RECORD EXTRACTS:
- - -
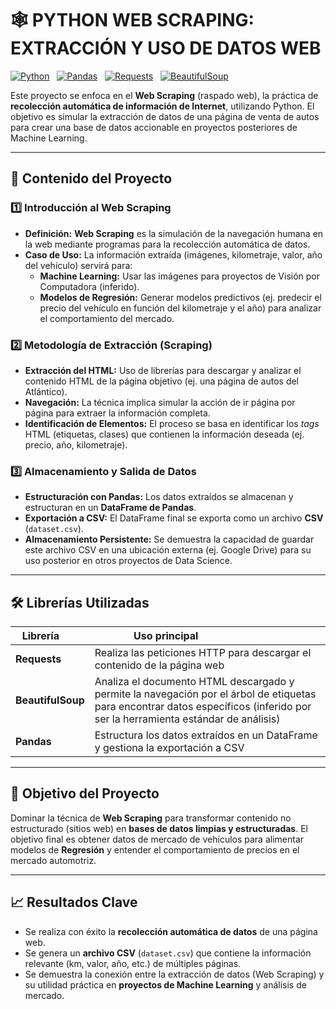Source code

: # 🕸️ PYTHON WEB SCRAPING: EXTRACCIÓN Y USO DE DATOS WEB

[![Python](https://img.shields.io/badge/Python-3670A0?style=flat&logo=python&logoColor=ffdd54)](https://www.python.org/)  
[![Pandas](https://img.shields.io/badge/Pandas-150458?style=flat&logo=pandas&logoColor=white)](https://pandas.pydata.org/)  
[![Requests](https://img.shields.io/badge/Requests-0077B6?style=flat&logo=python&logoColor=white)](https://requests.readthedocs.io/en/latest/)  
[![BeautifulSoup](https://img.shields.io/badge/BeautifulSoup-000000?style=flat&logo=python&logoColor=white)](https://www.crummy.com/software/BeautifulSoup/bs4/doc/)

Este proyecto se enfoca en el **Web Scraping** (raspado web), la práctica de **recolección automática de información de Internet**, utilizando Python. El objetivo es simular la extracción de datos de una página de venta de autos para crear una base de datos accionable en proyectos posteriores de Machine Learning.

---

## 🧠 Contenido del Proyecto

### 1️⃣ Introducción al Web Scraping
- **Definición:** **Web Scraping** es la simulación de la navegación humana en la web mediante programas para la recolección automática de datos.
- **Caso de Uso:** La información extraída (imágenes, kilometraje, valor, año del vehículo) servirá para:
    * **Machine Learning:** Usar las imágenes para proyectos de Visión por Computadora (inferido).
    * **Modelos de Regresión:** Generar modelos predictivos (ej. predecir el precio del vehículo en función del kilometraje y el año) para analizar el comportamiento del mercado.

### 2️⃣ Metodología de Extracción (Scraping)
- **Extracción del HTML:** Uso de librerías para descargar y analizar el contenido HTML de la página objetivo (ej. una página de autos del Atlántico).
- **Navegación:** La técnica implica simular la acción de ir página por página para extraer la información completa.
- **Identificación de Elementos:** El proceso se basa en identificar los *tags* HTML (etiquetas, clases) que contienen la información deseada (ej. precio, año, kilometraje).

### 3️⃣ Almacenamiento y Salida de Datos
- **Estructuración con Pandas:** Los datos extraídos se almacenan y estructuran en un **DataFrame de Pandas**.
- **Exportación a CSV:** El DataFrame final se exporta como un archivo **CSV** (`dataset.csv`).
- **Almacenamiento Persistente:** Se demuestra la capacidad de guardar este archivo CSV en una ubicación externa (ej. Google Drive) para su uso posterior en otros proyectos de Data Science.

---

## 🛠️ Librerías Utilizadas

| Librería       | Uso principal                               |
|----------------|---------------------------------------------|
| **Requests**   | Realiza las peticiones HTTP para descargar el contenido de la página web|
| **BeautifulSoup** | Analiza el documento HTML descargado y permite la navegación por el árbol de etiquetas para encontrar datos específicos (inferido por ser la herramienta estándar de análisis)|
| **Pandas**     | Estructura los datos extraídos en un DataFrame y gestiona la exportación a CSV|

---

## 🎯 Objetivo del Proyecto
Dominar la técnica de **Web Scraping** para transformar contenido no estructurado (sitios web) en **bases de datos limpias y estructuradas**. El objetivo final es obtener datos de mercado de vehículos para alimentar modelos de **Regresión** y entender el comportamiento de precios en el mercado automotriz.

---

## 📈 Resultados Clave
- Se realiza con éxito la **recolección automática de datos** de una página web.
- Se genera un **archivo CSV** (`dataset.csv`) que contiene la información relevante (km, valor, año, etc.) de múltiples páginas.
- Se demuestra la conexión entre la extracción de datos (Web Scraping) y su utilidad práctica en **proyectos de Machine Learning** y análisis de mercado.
- - -
WORK ORDER:
The required result is an exact repeat of the records above from the line containing "Librería       |" to their final line.

FINISHED TASK:
| Librería       | Uso principal                               |
|----------------|---------------------------------------------|
| **Requests**   | Realiza las peticiones HTTP para descargar el contenido de la página web|
| **BeautifulSoup** | Analiza el documento HTML descargado y permite la navegación por el árbol de etiquetas para encontrar datos específicos (inferido por ser la herramienta estándar de análisis)|
| **Pandas**     | Estructura los datos extraídos en un DataFrame y gestiona la exportación a CSV|

---

## 🎯 Objetivo del Proyecto
Dominar la técnica de **Web Scraping** para transformar contenido no estructurado (sitios web) en **bases de datos limpias y estructuradas**. El objetivo final es obtener datos de mercado de vehículos para alimentar modelos de **Regresión** y entender el comportamiento de precios en el mercado automotriz.

---

## 📈 Resultados Clave
- Se realiza con éxito la **recolección automática de datos** de una página web.
- Se genera un **archivo CSV** (`dataset.csv`) que contiene la información relevante (km, valor, año, etc.) de múltiples páginas.
- Se demuestra la conexión entre la extracción de datos (Web Scraping) y su utilidad práctica en **proyectos de Machine Learning** y análisis de mercado.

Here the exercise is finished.